Four years from now is not a very long time, but good enough for determined minds to make improvements that can better our performance.
Rwanda Olympics Committee and the ministry of sports therefore need to work on some practical roadmap to Rio 2016.
One such roadmap can implore how to immediately embarking on talent search through national school and regional athletic competitions. And these should target identifying athletes and players in field where the country appears to have some competitive advantages. Such players should then immediately be facilitated to embark on rigorous training.
We could look at games like table tennis where there some basic infrastructure, marathon (long distance running) where the country's high altitude provides a good training environment, swimming among others.
Swimming for example requires some little investment in a world-class training swimming pool which the national Olympics committee can co-finance with the government using part of the over $180,000 the body receives annually for the development of sports in the country.
With this kind of facility in place, our sportsmen should be able to rate themselves against possible competitors during training sessions.
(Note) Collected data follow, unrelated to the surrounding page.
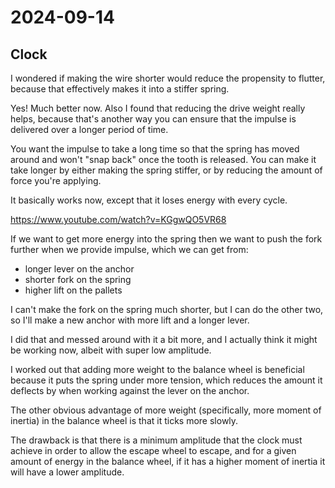 # 2024-09-14

## Clock

I wondered if making the wire shorter would reduce the propensity to flutter, because that effectively makes it into a stiffer spring.

Yes! Much better now. Also I found that reducing the drive weight really helps, because that's another way you can ensure that the impulse
is delivered over a longer period of time.

You want the impulse to take a long time so that the spring has moved around and won't "snap back" once the tooth is released.
You can make it take longer by either making the spring stiffer, or by reducing the amount of force you're applying.

It basically works now, except that it loses energy with every cycle.

https://www.youtube.com/watch?v=KGgwQO5VR68

If we want to get more energy into the spring then we want to push the fork further when we provide impulse, which we can get from:

 * longer lever on the anchor
 * shorter fork on the spring
 * higher lift on the pallets

I can't make the fork on the spring much shorter, but I can do the other two, so I'll make a new anchor with more lift and a longer lever.

I did that and messed around with it a bit more, and I actually think it might be working now, albeit with super low amplitude.

I worked out that adding more weight to the balance wheel is beneficial because it puts the spring under more tension, which reduces
the amount it deflects by when working against the lever on the anchor.

The other obvious advantage of more weight (specifically, more moment of inertia) in the balance wheel is that it ticks more slowly.

The drawback is that there is a minimum amplitude that the clock must achieve in order to allow the escape wheel to escape, and
for a given amount of energy in the balance wheel, if it has a higher moment of inertia it will have a lower amplitude.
Otherwise it is a waste of time for our swimmers who train in small-size pools to attempt to compete with competitors who use world-class facilities in training.
Let the local Olympics Committee set specific targets for the coming four years and work towards achieving them because last-minute preparations have failed to yield anything in the past. Only careful planning will save us the national embarrassment of flying non-starters to simply make an appearance in world competitions.